Today, Cleveland is considered by most historians to have been a successful leader, and has been praised for honesty, integrity, adherence to his morals and defying party boundaries, and effective leadership. He is generally ranked among the upper-mid tier of American presidents.
Sex crimes edit
Maria Halpin edit
About a decade before his first term as president, Cleveland fathered an illegitimate child with a woman named Maria Halpin, and did so after violently raping her and essentially blackmailing her to keep quiet about it. When Halpin learned she was pregnant with Cleveland's child, he wanted nothing to do with, arranging for the child to be put up for adoption when it was born and subsequently had Halpin committed to a mental asylum, although the facility's medical director quickly released her after an evaluation.

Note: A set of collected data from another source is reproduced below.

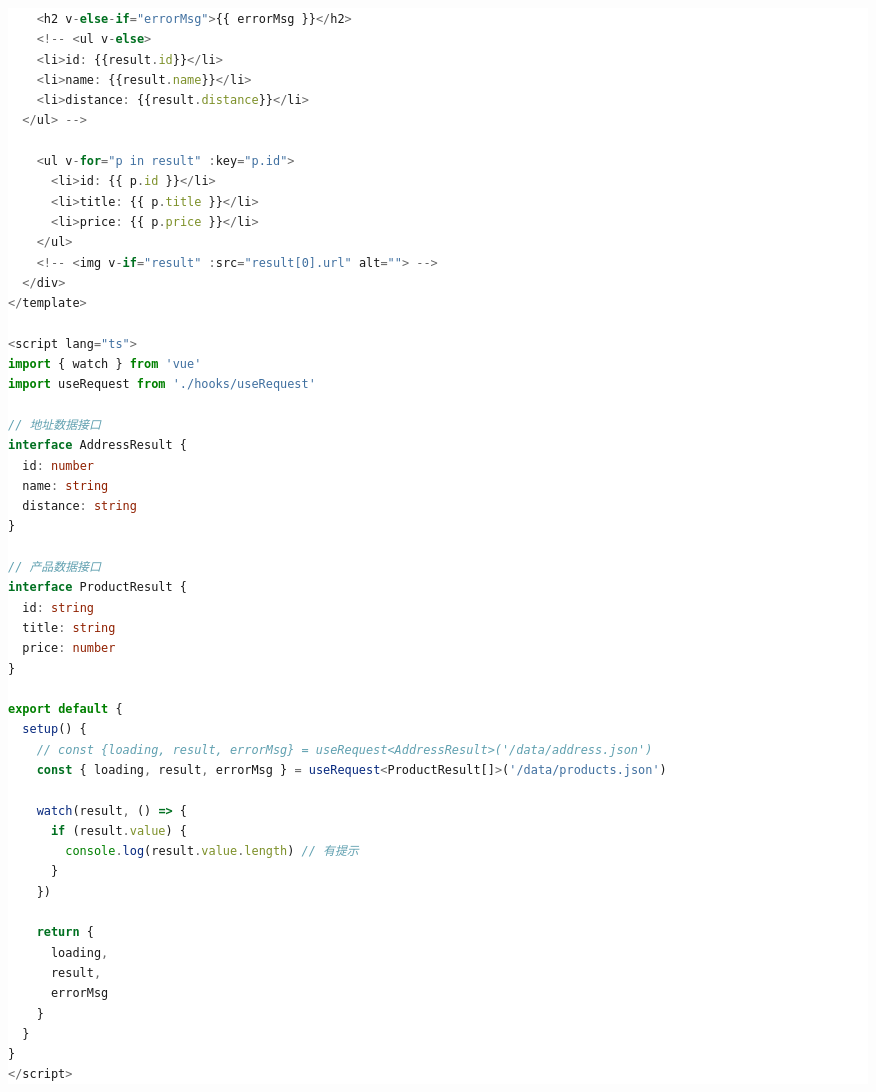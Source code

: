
 ```ts
    <h2 v-else-if="errorMsg">{{ errorMsg }}</h2>
    <!-- <ul v-else>
    <li>id: {{result.id}}</li>
    <li>name: {{result.name}}</li>
    <li>distance: {{result.distance}}</li>
  </ul> -->

    <ul v-for="p in result" :key="p.id">
      <li>id: {{ p.id }}</li>
      <li>title: {{ p.title }}</li>
      <li>price: {{ p.price }}</li>
    </ul>
    <!-- <img v-if="result" :src="result[0].url" alt=""> -->
  </div>
</template>

<script lang="ts">
import { watch } from 'vue'
import useRequest from './hooks/useRequest'

// 地址数据接口
interface AddressResult {
  id: number
  name: string
  distance: string
}

// 产品数据接口
interface ProductResult {
  id: string
  title: string
  price: number
}

export default {
  setup() {
    // const {loading, result, errorMsg} = useRequest<AddressResult>('/data/address.json')
    const { loading, result, errorMsg } = useRequest<ProductResult[]>('/data/products.json')

    watch(result, () => {
      if (result.value) {
        console.log(result.value.length) // 有提示
      }
    })

    return {
      loading,
      result,
      errorMsg
    }
  }
}
</script>
```
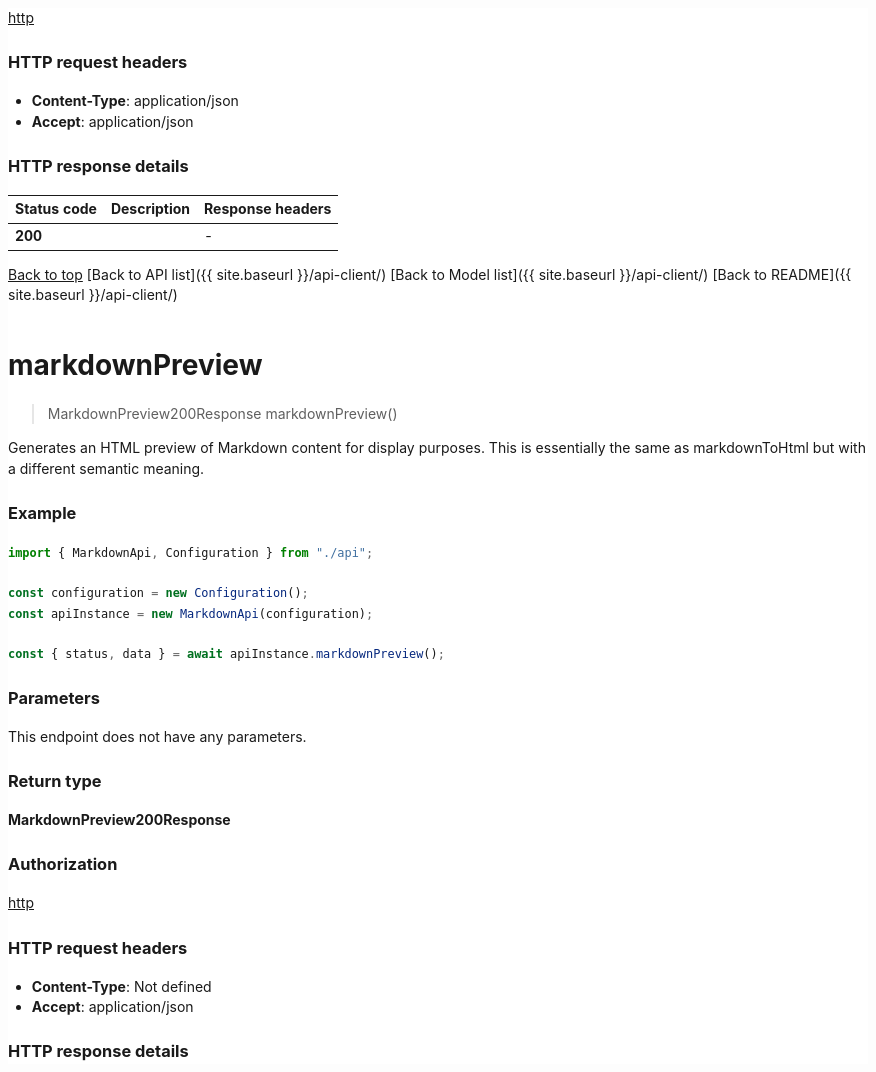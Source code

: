 [http](../README.md#http)

### HTTP request headers

- **Content-Type**: application/json
- **Accept**: application/json

### HTTP response details

| Status code | Description | Response headers |
| ----------- | ----------- | ---------------- |
| **200**     |             | -                |

[Back to top](#) [Back to API list]({{ site.baseurl }}/api-client/) [Back to Model list]({{ site.baseurl }}/api-client/) [Back to README]({{ site.baseurl }}/api-client/)

# **markdownPreview**

> MarkdownPreview200Response markdownPreview()

Generates an HTML preview of Markdown content for display purposes. This is essentially the same as markdownToHtml but with a different semantic meaning.

### Example

```typescript
import { MarkdownApi, Configuration } from "./api";

const configuration = new Configuration();
const apiInstance = new MarkdownApi(configuration);

const { status, data } = await apiInstance.markdownPreview();
```

### Parameters

This endpoint does not have any parameters.

### Return type

**MarkdownPreview200Response**

### Authorization

[http](../README.md#http)

### HTTP request headers

- **Content-Type**: Not defined
- **Accept**: application/json

### HTTP response details
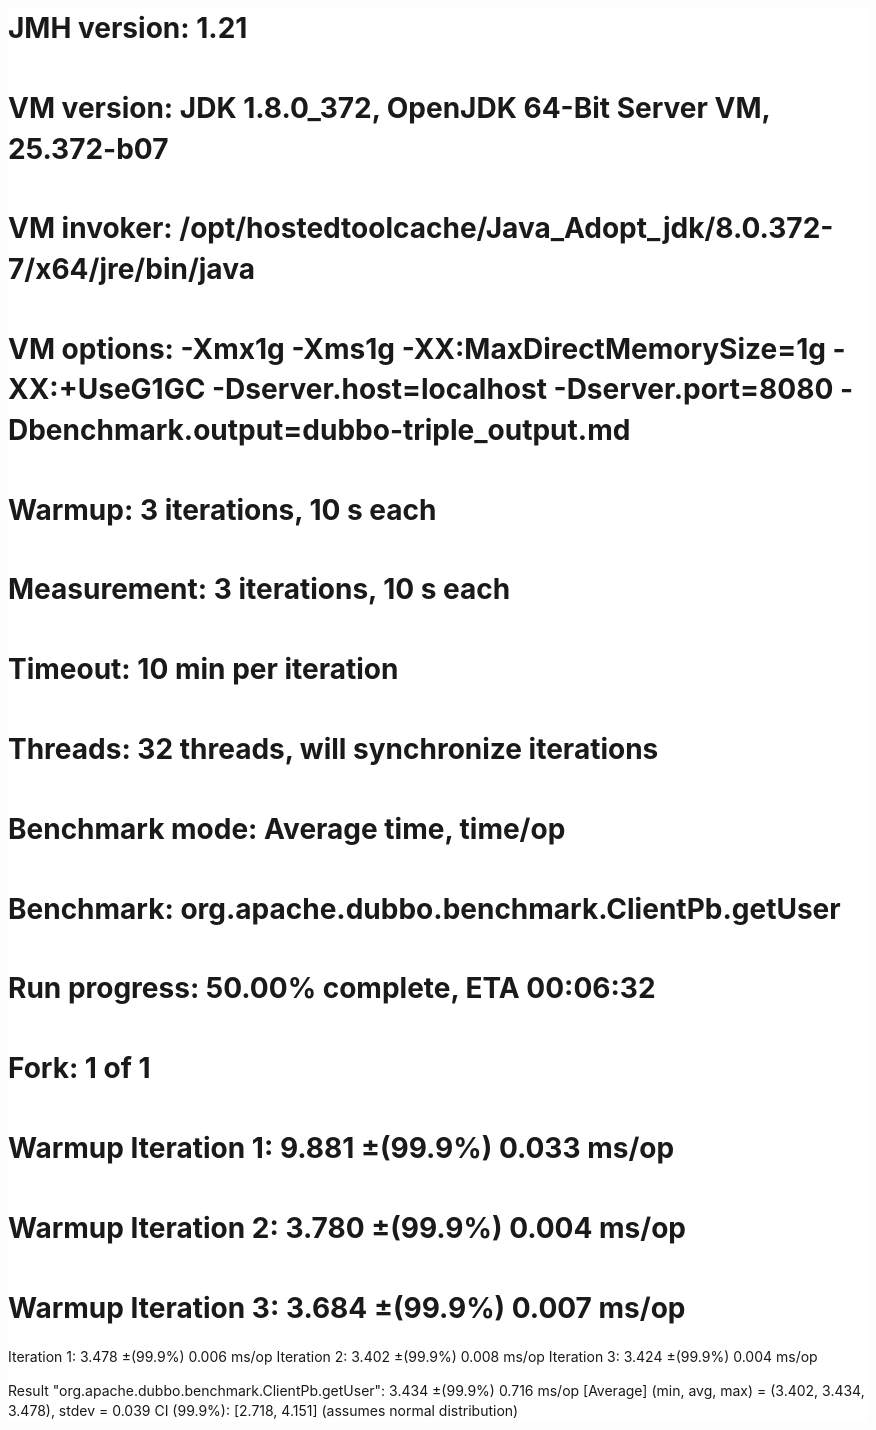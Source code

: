 
# JMH version: 1.21
# VM version: JDK 1.8.0_372, OpenJDK 64-Bit Server VM, 25.372-b07
# VM invoker: /opt/hostedtoolcache/Java_Adopt_jdk/8.0.372-7/x64/jre/bin/java
# VM options: -Xmx1g -Xms1g -XX:MaxDirectMemorySize=1g -XX:+UseG1GC -Dserver.host=localhost -Dserver.port=8080 -Dbenchmark.output=dubbo-triple_output.md
# Warmup: 3 iterations, 10 s each
# Measurement: 3 iterations, 10 s each
# Timeout: 10 min per iteration
# Threads: 32 threads, will synchronize iterations
# Benchmark mode: Average time, time/op
# Benchmark: org.apache.dubbo.benchmark.ClientPb.getUser

# Run progress: 50.00% complete, ETA 00:06:32
# Fork: 1 of 1
# Warmup Iteration   1: 9.881 ±(99.9%) 0.033 ms/op
# Warmup Iteration   2: 3.780 ±(99.9%) 0.004 ms/op
# Warmup Iteration   3: 3.684 ±(99.9%) 0.007 ms/op
Iteration   1: 3.478 ±(99.9%) 0.006 ms/op
Iteration   2: 3.402 ±(99.9%) 0.008 ms/op
Iteration   3: 3.424 ±(99.9%) 0.004 ms/op


Result "org.apache.dubbo.benchmark.ClientPb.getUser":
  3.434 ±(99.9%) 0.716 ms/op [Average]
  (min, avg, max) = (3.402, 3.434, 3.478), stdev = 0.039
  CI (99.9%): [2.718, 4.151] (assumes normal distribution)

The scandal remained a secret until he began running for president, during which Cleveland launched a smear campaign and lied about the whole thing, claiming that the act was consensual, that Halpin was actually a prostitute, and denying that he was the father of the child. Cleveland managed to win the Presidency that year despite the scandal threatening to tarnish his image. The controversy prompted Cleveland's opponents to adopt the chant, "Ma, ma, where's my pa?" After Cleveland won the election, the chant was answered by, "Gone to the White House, ha, ha, ha!"
Frances Cleveland edit
The other major sexual controversy pertaining to Grover Cleveland actually involves the woman who became his wife, Frances Folsom. At the time the two were married, Folsom was 28 years younger that Cleveland was. While this fact alone is troubling in itself, the truly disturbing part about their relationship was that it began as, essentially, a surrogate father-daughter relationship. Cleveland had known Folsom literally since she was a baby, and as a child, she referred to him as "Uncle Cleve." He told her he wanted to marry her when she was 8, and told his friends that the reason he was still a bachelor was because he was "waiting for his bride to grow up." This borders on pedophilia. Though he waited until he was 21 to marry her, it cannot be denied that the way their relationship began is quite disturbing.
Trivia edit
- Only president to marry while in the White House and serve two non consecutive terms.
- He is president before and after Benjamin Harrison.
- First president (since Andrew Johnson) to be elected as a Democrat and would remain the only Democrat president until Woodrow Wilson.